Task statement:
Locate the line that contains "本大震災の被災者等に係る国税". Copy it and every following line through the end of the records, exactly, and include nothing else.

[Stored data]
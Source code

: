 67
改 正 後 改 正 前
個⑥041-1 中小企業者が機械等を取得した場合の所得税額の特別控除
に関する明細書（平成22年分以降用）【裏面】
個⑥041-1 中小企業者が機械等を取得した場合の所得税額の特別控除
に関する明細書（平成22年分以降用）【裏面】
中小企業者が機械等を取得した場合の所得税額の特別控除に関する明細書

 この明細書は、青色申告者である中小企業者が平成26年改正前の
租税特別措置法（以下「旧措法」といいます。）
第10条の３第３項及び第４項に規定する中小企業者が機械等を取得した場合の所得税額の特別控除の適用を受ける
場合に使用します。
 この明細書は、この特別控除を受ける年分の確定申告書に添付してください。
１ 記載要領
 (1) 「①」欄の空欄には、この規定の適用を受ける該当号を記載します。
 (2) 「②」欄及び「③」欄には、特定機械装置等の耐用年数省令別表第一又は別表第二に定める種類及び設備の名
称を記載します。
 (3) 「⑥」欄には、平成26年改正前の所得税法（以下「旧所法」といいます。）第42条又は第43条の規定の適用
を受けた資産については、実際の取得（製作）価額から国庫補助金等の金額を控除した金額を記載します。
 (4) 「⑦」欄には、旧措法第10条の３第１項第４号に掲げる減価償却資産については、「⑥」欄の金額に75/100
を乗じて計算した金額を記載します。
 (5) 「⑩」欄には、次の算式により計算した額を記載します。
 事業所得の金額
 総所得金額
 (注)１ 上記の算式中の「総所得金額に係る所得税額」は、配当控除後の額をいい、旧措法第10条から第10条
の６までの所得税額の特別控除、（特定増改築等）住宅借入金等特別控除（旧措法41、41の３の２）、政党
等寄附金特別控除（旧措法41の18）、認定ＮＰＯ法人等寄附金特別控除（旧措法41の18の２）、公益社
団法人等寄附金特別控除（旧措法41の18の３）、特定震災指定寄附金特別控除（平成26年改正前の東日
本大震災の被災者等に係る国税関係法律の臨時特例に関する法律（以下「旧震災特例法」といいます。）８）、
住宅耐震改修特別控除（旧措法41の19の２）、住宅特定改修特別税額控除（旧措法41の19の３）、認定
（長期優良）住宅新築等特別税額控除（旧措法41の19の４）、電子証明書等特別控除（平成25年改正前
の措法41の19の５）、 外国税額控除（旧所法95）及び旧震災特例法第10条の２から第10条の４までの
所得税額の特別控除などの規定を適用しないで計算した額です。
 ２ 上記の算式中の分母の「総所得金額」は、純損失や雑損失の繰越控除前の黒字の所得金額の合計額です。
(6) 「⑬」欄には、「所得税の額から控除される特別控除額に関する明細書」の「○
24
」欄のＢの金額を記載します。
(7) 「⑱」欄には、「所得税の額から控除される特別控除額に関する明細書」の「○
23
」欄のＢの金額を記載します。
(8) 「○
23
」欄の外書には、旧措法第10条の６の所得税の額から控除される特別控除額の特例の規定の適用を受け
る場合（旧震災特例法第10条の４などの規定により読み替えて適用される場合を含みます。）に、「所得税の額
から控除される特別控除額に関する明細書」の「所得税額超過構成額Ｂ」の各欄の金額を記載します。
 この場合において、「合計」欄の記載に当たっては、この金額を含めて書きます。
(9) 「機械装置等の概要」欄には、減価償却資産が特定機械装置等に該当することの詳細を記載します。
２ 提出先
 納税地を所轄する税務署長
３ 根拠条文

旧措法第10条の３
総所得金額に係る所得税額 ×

Written reply:
本大震災の被災者等に係る国税関係法律の臨時特例に関する法律（以下「旧震災特例法」といいます。）８）、
住宅耐震改修特別控除（旧措法41の19の２）、住宅特定改修特別税額控除（旧措法41の19の３）、認定
（長期優良）住宅新築等特別税額控除（旧措法41の19の４）、電子証明書等特別控除（平成25年改正前
の措法41の19の５）、 外国税額控除（旧所法95）及び旧震災特例法第10条の２から第10条の４までの
所得税額の特別控除などの規定を適用しないで計算した額です。
 ２ 上記の算式中の分母の「総所得金額」は、純損失や雑損失の繰越控除前の黒字の所得金額の合計額です。
(6) 「⑬」欄には、「所得税の額から控除される特別控除額に関する明細書」の「○
24
」欄のＢの金額を記載します。
(7) 「⑱」欄には、「所得税の額から控除される特別控除額に関する明細書」の「○
23
」欄のＢの金額を記載します。
(8) 「○
23
」欄の外書には、旧措法第10条の６の所得税の額から控除される特別控除額の特例の規定の適用を受け
る場合（旧震災特例法第10条の４などの規定により読み替えて適用される場合を含みます。）に、「所得税の額
から控除される特別控除額に関する明細書」の「所得税額超過構成額Ｂ」の各欄の金額を記載します。
 この場合において、「合計」欄の記載に当たっては、この金額を含めて書きます。
(9) 「機械装置等の概要」欄には、減価償却資産が特定機械装置等に該当することの詳細を記載します。
２ 提出先
 納税地を所轄する税務署長
３ 根拠条文

旧措法第10条の３
総所得金額に係る所得税額 ×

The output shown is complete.